SARS is coming after these taxpayers personally in South Africa

 ·22 Apr 2026

The South African Revenue Service (SARS) is coming after company directors, holding them personally liable for outstanding business debts.

Tax experts have flagged new cases that show the revenue service’s intent, including one that shows its pursuit of a director to recover several million rand in outstanding company tax debt.

This shows that SARS regards the individual as responsible for the business’s financial management, including the payment of its tax obligations.

According to Tax Consulting SA, the case unfolded when SARS issued a Notice of Personal Liability to the director.

This shows that the group is actively leveraging its powers under the Tax Administration Act (TAA) to hold representative taxpayers, such as directors and public officers, personally liable for company tax debts.

“For some time, SARS has warned that it would begin holding representative taxpayers in their personal capacity liable for outstanding company tax,” the tax experts said.

“That warning is now translating into real enforcement, as is evident from recent cases where SARS came after directors’ purses.”
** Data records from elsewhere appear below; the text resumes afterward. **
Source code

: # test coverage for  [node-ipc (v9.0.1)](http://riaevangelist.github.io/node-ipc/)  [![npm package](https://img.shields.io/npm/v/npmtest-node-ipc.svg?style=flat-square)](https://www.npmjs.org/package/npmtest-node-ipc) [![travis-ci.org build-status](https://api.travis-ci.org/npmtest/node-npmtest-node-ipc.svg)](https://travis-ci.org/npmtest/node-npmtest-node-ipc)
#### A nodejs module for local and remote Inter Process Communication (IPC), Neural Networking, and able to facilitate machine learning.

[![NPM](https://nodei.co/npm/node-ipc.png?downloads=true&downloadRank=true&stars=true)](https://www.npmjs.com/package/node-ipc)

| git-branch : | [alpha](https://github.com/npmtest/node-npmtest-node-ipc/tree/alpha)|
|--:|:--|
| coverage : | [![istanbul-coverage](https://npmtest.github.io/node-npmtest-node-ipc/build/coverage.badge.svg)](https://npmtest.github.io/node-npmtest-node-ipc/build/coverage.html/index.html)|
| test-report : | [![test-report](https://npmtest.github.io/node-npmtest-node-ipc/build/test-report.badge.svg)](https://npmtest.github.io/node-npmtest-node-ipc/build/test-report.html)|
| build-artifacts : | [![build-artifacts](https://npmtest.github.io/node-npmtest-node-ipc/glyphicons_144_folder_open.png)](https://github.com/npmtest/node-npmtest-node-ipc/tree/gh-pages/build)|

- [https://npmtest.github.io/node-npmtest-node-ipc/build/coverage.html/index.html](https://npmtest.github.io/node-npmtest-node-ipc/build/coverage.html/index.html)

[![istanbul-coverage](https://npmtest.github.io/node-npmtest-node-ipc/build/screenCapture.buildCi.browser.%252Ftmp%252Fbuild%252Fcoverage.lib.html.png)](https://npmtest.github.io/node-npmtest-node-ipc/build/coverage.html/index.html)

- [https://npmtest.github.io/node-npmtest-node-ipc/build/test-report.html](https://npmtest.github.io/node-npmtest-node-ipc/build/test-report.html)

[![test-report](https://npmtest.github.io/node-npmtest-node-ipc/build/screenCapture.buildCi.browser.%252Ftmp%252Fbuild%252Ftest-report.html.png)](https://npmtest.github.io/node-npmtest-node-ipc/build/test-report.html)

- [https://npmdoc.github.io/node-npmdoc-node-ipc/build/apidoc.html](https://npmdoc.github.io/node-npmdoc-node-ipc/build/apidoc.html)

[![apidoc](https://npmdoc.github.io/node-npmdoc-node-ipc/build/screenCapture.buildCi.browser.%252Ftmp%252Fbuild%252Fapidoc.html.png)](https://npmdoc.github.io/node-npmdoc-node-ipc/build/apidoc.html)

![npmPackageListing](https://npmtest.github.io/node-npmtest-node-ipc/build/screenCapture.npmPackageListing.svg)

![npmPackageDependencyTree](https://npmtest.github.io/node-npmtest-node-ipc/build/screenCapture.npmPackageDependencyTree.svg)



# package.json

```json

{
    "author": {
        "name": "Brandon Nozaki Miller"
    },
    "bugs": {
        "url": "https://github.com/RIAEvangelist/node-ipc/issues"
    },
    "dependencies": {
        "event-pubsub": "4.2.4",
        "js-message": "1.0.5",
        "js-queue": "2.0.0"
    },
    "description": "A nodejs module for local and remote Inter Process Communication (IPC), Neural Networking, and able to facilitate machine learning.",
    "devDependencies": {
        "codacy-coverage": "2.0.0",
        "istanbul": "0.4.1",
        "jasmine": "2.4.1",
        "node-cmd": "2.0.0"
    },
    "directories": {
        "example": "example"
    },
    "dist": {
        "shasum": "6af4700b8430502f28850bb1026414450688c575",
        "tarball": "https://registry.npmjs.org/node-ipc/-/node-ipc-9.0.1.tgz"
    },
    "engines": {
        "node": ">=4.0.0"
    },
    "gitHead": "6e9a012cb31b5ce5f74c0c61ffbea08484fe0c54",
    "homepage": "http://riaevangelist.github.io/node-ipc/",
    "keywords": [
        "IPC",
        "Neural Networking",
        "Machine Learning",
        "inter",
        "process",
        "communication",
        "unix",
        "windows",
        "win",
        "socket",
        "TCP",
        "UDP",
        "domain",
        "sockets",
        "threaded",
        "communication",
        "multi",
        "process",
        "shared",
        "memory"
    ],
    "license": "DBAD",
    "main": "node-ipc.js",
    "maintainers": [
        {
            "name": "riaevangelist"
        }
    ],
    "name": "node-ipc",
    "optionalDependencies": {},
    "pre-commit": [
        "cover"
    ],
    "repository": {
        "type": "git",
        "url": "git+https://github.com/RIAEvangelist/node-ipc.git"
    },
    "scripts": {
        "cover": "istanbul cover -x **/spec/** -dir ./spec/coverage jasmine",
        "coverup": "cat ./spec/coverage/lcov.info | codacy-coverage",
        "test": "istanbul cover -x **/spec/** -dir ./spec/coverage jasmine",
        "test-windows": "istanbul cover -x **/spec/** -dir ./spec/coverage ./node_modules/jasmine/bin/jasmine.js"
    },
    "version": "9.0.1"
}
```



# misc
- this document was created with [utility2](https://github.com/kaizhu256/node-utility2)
The SARS notice stated that the tax liability arose from, amongst other things, non-submission of tax returns, which resulted in estimated assessments, and/or the submission of tax returns with either partial, late or no payment.

The amount SARS is looking to collect includes additional tax, penalties, and/or interest.

Crucially, SARS pointed to information obtained from third parties, Tax Consulting said.

This suggests that tax was withheld but not paid over, and that the company may have had the financial means to legally settle its obligations at the relevant time.

SARS said it may initiate recovery steps directly against the individual as the representative taxpayer.

These could include issuing notices to banks or anyone holding money due to the director, filing certified statements with the relevant court, and pursuing sequestration of the director’s personal estate.

Time for warnings is over

The notices to directors are just the latest in a long line of warnings that are now moving into active enforcement at SARS.

Similar shifts have been seen with the Revenue Service’s approach to trusts and crypto traders in South Africa, where these avenues were once seen as soft tax havens subject to lax enforcement.

With the targeting of directors, SARS is operating from a solid foundation in law.

Section 180 of the TAA empowers SARS to hold third parties personally responsible for a company’s tax debt if:

  • The person “controls or is regularly involved in the management of the overall financial affairs of a taxpayer”; and
  • SARS determines that the person acted negligently or fraudulently concerning the taxpayer’s tax debt.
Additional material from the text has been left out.